====== AVAILABLE DATA ======
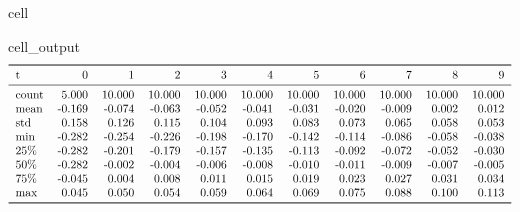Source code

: \documentclass[letterpaper,table,10pt,english]{jupyterBook}
\begin{document}
\begin{sphinxuseclass}{cell}
\begin{sphinxVerbatimOutput}
\begin{sphinxuseclass}{cell_output}\begin{equation*}
\begin{split}\begin{tabular}{lrrrrrrrrrr}
\toprule
t &      0 &       1 &       2 &       3 &       4 &       5 &       6 &       7 &       8 &       9 \\
\midrule
count &  5.000 &  10.000 &  10.000 &  10.000 &  10.000 &  10.000 &  10.000 &  10.000 &  10.000 &  10.000 \\
mean  & -0.169 &  -0.074 &  -0.063 &  -0.052 &  -0.041 &  -0.031 &  -0.020 &  -0.009 &   0.002 &   0.012 \\
std   &  0.158 &   0.126 &   0.115 &   0.104 &   0.093 &   0.083 &   0.073 &   0.065 &   0.058 &   0.053 \\
min   & -0.282 &  -0.254 &  -0.226 &  -0.198 &  -0.170 &  -0.142 &  -0.114 &  -0.086 &  -0.058 &  -0.038 \\
25\%   & -0.282 &  -0.201 &  -0.179 &  -0.157 &  -0.135 &  -0.113 &  -0.092 &  -0.072 &  -0.052 &  -0.030 \\
50\%   & -0.282 &  -0.002 &  -0.004 &  -0.006 &  -0.008 &  -0.010 &  -0.011 &  -0.009 &  -0.007 &  -0.005 \\
75\%   & -0.045 &   0.004 &   0.008 &   0.011 &   0.015 &   0.019 &   0.023 &   0.027 &   0.031 &   0.034 \\
max   &  0.045 &   0.050 &   0.054 &   0.059 &   0.064 &   0.069 &   0.075 &   0.088 &   0.100 &   0.113 \\
\bottomrule
\end{tabular}\end{split}
\end{equation*}
\end{sphinxuseclass}\end{sphinxVerbatimOutput}

\end{sphinxuseclass}
\end{document}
======
WHAT IS REQUIRED — Reproduce the data above line for line, excluding every picture.

TASK ANSWER —
Source code

: \documentclass[letterpaper,table,10pt,english]{jupyterBook}
\begin{document}
\begin{sphinxuseclass}{cell}
\begin{sphinxVerbatimOutput}
\begin{sphinxuseclass}{cell_output}\begin{equation*}
\begin{split}\begin{tabular}{lrrrrrrrrrr}
\toprule
t &      0 &       1 &       2 &       3 &       4 &       5 &       6 &       7 &       8 &       9 \\
\midrule
count &  5.000 &  10.000 &  10.000 &  10.000 &  10.000 &  10.000 &  10.000 &  10.000 &  10.000 &  10.000 \\
mean  & -0.169 &  -0.074 &  -0.063 &  -0.052 &  -0.041 &  -0.031 &  -0.020 &  -0.009 &   0.002 &   0.012 \\
std   &  0.158 &   0.126 &   0.115 &   0.104 &   0.093 &   0.083 &   0.073 &   0.065 &   0.058 &   0.053 \\
min   & -0.282 &  -0.254 &  -0.226 &  -0.198 &  -0.170 &  -0.142 &  -0.114 &  -0.086 &  -0.058 &  -0.038 \\
25\%   & -0.282 &  -0.201 &  -0.179 &  -0.157 &  -0.135 &  -0.113 &  -0.092 &  -0.072 &  -0.052 &  -0.030 \\
50\%   & -0.282 &  -0.002 &  -0.004 &  -0.006 &  -0.008 &  -0.010 &  -0.011 &  -0.009 &  -0.007 &  -0.005 \\
75\%   & -0.045 &   0.004 &   0.008 &   0.011 &   0.015 &   0.019 &   0.023 &   0.027 &   0.031 &   0.034 \\
max   &  0.045 &   0.050 &   0.054 &   0.059 &   0.064 &   0.069 &   0.075 &   0.088 &   0.100 &   0.113 \\
\bottomrule
\end{tabular}\end{split}
\end{equation*}
\end{sphinxuseclass}\end{sphinxVerbatimOutput}

\end{sphinxuseclass}
\end{document}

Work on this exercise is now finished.